Of late, the filibuster has become a tool in the minority party in the Senate. Out of power, Republicans and Democrats have found it a handy method to check the power of the majority. In power, Republicans and Democrats loudly complain of the tyranny of a minority of senators. Thus far, however, no majority party has been willing to rewrite the Senate rules in a way that would curb the use of the filibuster. That’s because majorities understand that they are only an election cycle away from being in the minority and desperately in need of a loose filibuster rule.
On Monday, good government advocates at Common Cause filed suit in U.S. District Court in Washington over the Senate’s filibuster rule.
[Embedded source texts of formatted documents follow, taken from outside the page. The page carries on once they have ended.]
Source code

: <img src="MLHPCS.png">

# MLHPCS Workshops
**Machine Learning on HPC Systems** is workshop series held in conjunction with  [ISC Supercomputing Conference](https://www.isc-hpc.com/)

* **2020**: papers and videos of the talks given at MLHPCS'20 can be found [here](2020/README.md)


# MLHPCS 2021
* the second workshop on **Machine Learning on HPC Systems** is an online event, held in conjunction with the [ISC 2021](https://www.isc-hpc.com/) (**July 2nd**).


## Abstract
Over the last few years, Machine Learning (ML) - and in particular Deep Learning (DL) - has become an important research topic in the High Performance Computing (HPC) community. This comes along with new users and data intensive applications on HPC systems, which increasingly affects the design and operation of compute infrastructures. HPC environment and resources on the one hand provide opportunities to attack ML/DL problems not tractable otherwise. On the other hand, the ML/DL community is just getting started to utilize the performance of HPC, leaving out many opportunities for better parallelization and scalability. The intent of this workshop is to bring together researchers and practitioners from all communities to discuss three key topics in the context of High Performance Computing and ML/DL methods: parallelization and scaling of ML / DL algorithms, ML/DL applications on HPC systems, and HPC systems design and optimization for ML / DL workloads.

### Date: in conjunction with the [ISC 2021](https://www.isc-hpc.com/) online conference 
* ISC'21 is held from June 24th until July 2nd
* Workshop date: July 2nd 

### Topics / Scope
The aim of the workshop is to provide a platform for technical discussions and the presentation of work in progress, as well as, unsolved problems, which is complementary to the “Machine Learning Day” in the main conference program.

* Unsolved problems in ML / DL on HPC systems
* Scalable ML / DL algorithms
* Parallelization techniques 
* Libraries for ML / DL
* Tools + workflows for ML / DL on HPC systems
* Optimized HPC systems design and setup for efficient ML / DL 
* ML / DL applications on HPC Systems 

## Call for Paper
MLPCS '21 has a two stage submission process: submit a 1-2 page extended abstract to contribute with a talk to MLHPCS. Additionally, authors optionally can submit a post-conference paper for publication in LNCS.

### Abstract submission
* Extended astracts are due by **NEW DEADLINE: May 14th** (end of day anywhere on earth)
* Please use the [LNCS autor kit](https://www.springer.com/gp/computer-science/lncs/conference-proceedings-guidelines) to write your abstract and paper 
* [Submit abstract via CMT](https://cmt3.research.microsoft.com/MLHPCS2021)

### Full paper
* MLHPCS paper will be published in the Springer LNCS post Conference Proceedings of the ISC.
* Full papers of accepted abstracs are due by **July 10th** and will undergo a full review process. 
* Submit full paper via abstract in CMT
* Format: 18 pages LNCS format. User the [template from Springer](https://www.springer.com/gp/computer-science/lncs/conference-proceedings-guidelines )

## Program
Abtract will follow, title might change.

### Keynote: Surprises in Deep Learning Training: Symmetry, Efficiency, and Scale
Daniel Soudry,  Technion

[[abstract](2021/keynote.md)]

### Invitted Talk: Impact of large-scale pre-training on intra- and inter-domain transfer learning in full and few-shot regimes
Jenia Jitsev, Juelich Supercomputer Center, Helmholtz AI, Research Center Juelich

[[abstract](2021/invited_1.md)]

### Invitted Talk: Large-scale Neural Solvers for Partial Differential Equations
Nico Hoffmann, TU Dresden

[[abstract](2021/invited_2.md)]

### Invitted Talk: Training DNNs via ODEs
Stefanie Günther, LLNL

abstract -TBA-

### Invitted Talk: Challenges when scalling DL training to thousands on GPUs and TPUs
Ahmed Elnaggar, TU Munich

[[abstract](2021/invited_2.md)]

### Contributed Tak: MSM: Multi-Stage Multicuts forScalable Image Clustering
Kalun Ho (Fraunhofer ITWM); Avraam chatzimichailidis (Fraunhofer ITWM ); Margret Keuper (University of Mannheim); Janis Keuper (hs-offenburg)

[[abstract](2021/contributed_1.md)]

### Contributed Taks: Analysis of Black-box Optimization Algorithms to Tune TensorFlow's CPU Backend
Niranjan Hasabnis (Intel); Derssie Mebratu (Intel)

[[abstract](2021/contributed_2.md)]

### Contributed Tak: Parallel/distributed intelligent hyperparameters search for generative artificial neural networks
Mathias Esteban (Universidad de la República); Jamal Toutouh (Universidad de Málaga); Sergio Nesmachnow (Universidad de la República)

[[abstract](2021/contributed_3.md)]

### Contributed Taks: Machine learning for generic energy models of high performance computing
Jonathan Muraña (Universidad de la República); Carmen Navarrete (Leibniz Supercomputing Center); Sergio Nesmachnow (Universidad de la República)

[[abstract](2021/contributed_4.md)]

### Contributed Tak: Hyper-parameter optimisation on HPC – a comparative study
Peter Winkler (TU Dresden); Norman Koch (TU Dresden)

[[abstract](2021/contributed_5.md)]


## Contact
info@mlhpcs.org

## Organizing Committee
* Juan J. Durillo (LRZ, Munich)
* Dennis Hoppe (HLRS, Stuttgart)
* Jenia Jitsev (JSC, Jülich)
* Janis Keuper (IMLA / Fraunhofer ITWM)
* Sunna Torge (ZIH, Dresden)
“America can’t wait any longer for Congress to tackle our nation’s problems,” Common Cause CEO Bob Edgar said in a press release. “We can’t afford to let a minority of U.S. senators block action. It’s wrong, and it’s unconstitutional. It’s time to restore majority rule in Washington and get the country moving again.”
Now the matter heads into the courts, one more sign that the machine of American democracy isn’t working properly. The gridlock produced by filibuster mania didn’t just crop up. A Senate stocked with statesmen would have realized the folly of anti-democratic filibusters and taken steps to step back from the brink. They didn’t, and now a court may do it for them.